Since the probe was first announced in December — days after the FBI and CIA told Congress they believed the Kremlin had worked to elect Trump — political infighting has fundamentally shifted its mandate. Instead of a surgically precise examination of the raw intelligence that led US agencies to conclude the Kremlin attempted to tilt the election, the Intelligence Committee investigation has quickly become the catch-all for any politician’s lingering questions related to Moscow. Now, several committee sources grudgingly say, it feels as though the investigation will be seen as a sham if the Senate doesn’t find a silver bullet connecting Trump and Russian intelligence operatives.
“I don’t think the conclusions are going to meet people’s expectations,” a second official said.
Lost in the political shuffling is the fact — concluded by 17 US intelligence agencies — that the upper echelons of Russia’s government directed an operation aimed at manipulating and disrupting the US election, and to a notable degree, succeeded. Short of an impeachable offense, officials are concerned the public is missing the forest for the trees.

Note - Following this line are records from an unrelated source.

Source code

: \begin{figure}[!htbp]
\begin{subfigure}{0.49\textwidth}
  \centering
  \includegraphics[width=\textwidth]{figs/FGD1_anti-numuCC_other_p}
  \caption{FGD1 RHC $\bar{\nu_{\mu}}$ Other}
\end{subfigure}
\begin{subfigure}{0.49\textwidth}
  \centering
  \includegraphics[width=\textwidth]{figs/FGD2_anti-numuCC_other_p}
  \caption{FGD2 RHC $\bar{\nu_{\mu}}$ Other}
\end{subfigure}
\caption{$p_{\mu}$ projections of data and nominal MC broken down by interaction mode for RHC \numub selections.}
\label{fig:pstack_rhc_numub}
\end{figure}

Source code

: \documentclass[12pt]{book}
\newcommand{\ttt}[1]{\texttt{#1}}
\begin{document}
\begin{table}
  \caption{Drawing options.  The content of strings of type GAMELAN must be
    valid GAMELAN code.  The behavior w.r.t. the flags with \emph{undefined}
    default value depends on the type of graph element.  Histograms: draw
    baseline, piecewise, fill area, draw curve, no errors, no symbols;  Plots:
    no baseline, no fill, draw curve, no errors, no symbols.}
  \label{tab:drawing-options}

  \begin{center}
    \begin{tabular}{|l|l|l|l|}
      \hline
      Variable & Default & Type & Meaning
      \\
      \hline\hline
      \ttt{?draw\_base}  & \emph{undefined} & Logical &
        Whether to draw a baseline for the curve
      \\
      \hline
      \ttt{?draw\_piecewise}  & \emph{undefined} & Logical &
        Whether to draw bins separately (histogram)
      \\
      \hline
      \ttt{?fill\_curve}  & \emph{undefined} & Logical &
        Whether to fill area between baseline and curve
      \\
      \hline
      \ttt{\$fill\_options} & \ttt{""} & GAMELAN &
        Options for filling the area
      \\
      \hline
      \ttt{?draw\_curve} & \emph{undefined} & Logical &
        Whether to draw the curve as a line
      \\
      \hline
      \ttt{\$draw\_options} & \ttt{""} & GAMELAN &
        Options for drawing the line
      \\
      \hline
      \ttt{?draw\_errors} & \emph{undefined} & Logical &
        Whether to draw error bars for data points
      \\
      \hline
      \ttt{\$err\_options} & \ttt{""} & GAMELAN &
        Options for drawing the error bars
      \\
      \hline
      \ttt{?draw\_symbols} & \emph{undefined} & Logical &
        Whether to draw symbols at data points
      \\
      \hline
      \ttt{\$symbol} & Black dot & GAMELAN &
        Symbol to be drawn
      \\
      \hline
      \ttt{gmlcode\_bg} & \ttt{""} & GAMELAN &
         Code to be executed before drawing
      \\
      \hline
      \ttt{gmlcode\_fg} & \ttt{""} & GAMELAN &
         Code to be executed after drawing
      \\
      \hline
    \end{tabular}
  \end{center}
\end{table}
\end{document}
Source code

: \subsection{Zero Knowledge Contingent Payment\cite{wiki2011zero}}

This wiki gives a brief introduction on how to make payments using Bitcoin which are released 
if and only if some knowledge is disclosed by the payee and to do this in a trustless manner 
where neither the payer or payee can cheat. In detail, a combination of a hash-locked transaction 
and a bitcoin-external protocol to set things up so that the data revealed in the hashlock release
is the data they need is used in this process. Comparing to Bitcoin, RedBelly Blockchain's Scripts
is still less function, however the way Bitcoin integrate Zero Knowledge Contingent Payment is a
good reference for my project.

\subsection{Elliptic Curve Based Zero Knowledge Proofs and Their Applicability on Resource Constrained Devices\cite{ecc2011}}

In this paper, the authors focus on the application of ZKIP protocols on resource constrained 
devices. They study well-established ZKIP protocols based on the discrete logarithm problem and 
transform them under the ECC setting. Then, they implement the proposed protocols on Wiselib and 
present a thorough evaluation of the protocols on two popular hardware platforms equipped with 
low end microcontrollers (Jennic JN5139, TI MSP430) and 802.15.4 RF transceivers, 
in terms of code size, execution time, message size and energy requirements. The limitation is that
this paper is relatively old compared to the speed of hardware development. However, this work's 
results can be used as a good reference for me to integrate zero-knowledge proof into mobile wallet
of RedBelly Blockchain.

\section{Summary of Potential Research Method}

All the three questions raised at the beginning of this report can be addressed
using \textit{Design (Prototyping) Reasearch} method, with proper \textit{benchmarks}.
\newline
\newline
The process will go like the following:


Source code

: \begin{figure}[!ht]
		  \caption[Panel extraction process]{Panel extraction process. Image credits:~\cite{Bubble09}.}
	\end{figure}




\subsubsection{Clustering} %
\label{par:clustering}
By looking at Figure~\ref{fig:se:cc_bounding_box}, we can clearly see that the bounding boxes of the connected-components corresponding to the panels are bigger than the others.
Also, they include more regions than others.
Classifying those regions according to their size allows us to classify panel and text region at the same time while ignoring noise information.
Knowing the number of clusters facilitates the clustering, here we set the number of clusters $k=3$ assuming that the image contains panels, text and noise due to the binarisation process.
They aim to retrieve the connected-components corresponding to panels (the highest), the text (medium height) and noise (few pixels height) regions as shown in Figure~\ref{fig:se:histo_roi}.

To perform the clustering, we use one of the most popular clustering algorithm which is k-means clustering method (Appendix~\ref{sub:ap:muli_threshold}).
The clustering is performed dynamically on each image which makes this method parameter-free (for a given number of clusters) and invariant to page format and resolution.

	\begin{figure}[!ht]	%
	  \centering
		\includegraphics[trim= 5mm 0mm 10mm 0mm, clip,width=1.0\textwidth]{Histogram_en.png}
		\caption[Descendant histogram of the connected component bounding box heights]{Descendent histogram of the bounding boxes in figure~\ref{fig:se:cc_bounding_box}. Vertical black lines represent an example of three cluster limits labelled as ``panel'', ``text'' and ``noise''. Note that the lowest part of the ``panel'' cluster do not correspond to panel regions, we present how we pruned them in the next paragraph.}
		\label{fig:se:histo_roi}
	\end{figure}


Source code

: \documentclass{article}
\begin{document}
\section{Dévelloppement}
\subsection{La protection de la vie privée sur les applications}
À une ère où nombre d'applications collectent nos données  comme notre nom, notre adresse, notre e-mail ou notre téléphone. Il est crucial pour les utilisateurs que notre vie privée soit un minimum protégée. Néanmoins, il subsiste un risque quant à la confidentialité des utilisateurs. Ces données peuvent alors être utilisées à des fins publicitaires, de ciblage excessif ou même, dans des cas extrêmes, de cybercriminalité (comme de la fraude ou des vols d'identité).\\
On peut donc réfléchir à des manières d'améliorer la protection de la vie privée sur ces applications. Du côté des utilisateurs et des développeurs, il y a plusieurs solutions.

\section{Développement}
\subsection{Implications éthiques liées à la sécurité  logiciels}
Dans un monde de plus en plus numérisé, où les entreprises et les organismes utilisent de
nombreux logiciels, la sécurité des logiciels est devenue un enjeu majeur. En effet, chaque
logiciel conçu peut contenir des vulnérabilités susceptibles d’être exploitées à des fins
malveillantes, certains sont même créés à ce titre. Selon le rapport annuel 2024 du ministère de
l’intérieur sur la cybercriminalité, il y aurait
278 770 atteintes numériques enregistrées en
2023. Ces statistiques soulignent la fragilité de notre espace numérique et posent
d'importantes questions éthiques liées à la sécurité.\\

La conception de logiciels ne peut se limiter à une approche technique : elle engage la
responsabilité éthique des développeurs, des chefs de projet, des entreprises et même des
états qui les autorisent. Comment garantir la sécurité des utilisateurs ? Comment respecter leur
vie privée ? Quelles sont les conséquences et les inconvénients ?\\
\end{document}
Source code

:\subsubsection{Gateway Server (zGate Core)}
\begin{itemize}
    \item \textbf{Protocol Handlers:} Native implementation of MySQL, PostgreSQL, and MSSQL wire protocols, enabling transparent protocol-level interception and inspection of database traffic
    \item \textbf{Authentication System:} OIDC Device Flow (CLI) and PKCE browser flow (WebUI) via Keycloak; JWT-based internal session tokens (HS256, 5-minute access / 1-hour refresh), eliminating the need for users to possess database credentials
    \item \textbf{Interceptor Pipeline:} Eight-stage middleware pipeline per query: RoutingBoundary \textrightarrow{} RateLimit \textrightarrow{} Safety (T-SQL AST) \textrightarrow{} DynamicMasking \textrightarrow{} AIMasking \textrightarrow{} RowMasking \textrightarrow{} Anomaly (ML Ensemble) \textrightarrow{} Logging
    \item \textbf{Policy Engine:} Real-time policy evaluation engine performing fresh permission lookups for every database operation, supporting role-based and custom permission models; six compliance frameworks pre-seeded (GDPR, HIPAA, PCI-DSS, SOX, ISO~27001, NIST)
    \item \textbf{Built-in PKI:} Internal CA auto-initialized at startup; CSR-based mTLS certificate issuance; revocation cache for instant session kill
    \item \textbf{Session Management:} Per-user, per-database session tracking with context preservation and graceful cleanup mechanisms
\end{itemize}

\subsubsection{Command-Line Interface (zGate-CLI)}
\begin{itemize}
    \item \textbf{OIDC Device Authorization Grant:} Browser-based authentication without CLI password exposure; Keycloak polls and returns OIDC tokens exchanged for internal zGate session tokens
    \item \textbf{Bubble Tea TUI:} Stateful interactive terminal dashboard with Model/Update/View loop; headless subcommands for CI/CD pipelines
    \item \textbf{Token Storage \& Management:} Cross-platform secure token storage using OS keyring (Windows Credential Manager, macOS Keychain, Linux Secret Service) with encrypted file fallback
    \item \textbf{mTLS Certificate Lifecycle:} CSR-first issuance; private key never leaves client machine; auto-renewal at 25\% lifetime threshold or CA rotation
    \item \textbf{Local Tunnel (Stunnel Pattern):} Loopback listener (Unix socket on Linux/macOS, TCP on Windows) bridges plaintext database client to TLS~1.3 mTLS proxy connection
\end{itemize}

So, the first part is something we’ve known for a bit: there’s zero evidence of so-called collusion, though that has not quelled the Democrats’ obsession with Russia. Any Trump aide who has met with a Russian foreign official is considered a breadcrumb on a trail could point to collusion, where in reality it’s probably a case of both sides doing their jobs; the Russian meeting with staffers of a person who could potentially become the next president of the United States and the Trump aide meeting with the Russian aide and the officials of other nations to establish a possible working relationship. This is not unusual. It’s also not unusual for members of Congress to meet with foreign officials as well, especially if you’re on the Senate Armed Services Committee, like former senator and current Attorney General Jeff Sessions.
As we’ve noted before, it quite interesting how in four years, Democrats can go from laughing at Republicans for suggesting that Russia is our biggest geopolitical foe to public enemy number one in less than five years. Some on the Left have also noted this descent into Russophobia concerning meetings between Trump aides and Russia is nothing more than “neo-McCarthyite furor” that could damage relations on future projects.
Also, the propaganda and fake news that was peddled by the Kremlin through social media trolls and their state-funded media outlets had zero impact on the election. Facebook’s Mark Zuckerberg and Sheryl Sandberg said their platform, which was used disseminate some of these stories did not sway the election, The Economist reported on a study that also concluded that fake news did not play a pivotal role in the 2016 election. Russia didn’t succeed in undermining Clinton’s presidential ambition. Hillary Clinton did that to herself. Period.
Note: It was three agencies (CIA, NSA, and FBI), not seventeen that worked on the report about Russian meddling during the 2016 election.